This is all inevitable with the trajectory of technology, and has been apparent for a long time. The issue isn't AI, it's that our leaders haven't bothered to think or care about what happens to us when our labor loses value en masse due to such advances.
Maybe it requires fundamentally changing or economic systems? Who knows what the solution is, but the problem is most definitely rooted in lack of initiative by our representatives and an economic system that doesn't accommodate us for when shit inevitably hits the fan with labor markets.
there's 90% job loss assuming that this is a zero sum type of thing where humans and agents compete for working on a fixed amount of work.
I'm curious why you think I'm acting like it's all or nothing. What I was trying to communicate is the exact opposite, that it's not all or nothing.

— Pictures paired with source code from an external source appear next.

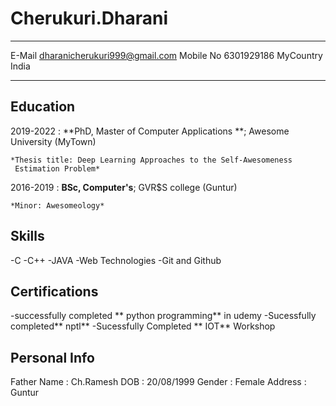 Cherukuri.Dharani
============

-------------------     ----------------------------
E-Mail                       dharanicherukuri999@gmail.com
Mobile No                    6301929186
MyCountry                    India
-------------------     ----------------------------

Education
---------
2019-2022 
:   **PhD, Master of  Computer Applications **; Awesome University (MyTown)

    *Thesis title: Deep Learning Approaches to the Self-Awesomeness
     Estimation Problem*

2016-2019
:   **BSc, Computer's**; GVR$S college (Guntur)

    *Minor: Awesomeology*


Skills
--------------------

-C
-C++
-JAVA
-Web Technologies
-Git and Github

Certifications
----------------------
-successfully completed ** python programming** in udemy
-Sucessfully completed** nptl**
-Sucessfully Completed ** IOT** Workshop

Personal Info
----------------------
Father Name    :  Ch.Ramesh
DOB            :  20/08/1999
Gender         :  Female
Address        :  Guntur
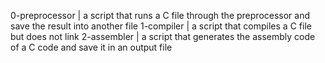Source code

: 0-preprocessor | a script that runs a C file through the preprocessor and save the result into another file
1-compiler | a script that compiles a C file but does not link
2-assembler | a script that generates the assembly code of a C code and save it in an output file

Maybe it's the way I articulate things, I'm genuinely interested what makes it sound like this.
Fully agree with your og comment and I didn’t get the same read as the person above at all.
This is a bizarre time to be living in, on one hand these tools are capable of doing more and more of the tasks any knowledge worker today handles, especially when used by an experienced person in X field.
On the other, it feels like something is about to give. All the superbowl ads, AI in what feels like every single piece of copy coming out these days. AI CEOs hopping from one podcast to another warning about the upcoming career apocalypse…I’m not fully buying it.
The optimistic case is that instead of a team of 10 people working on one project, you could have those 10 people using AI assistants to work on 10 independent projects.
That, of course, assumes that there are 9 other projects that are both known (or knowable) and worth doing. And in the case of Uber/Lyft drivers, there's a skillset mismatch between the "deprecated" jobs and their replacements.
Well those Uber drivers are usually pretty quick to note that Uber is not their job, just a side hustle. It's too bad I won't know what they think by then since we won't be interacting any more.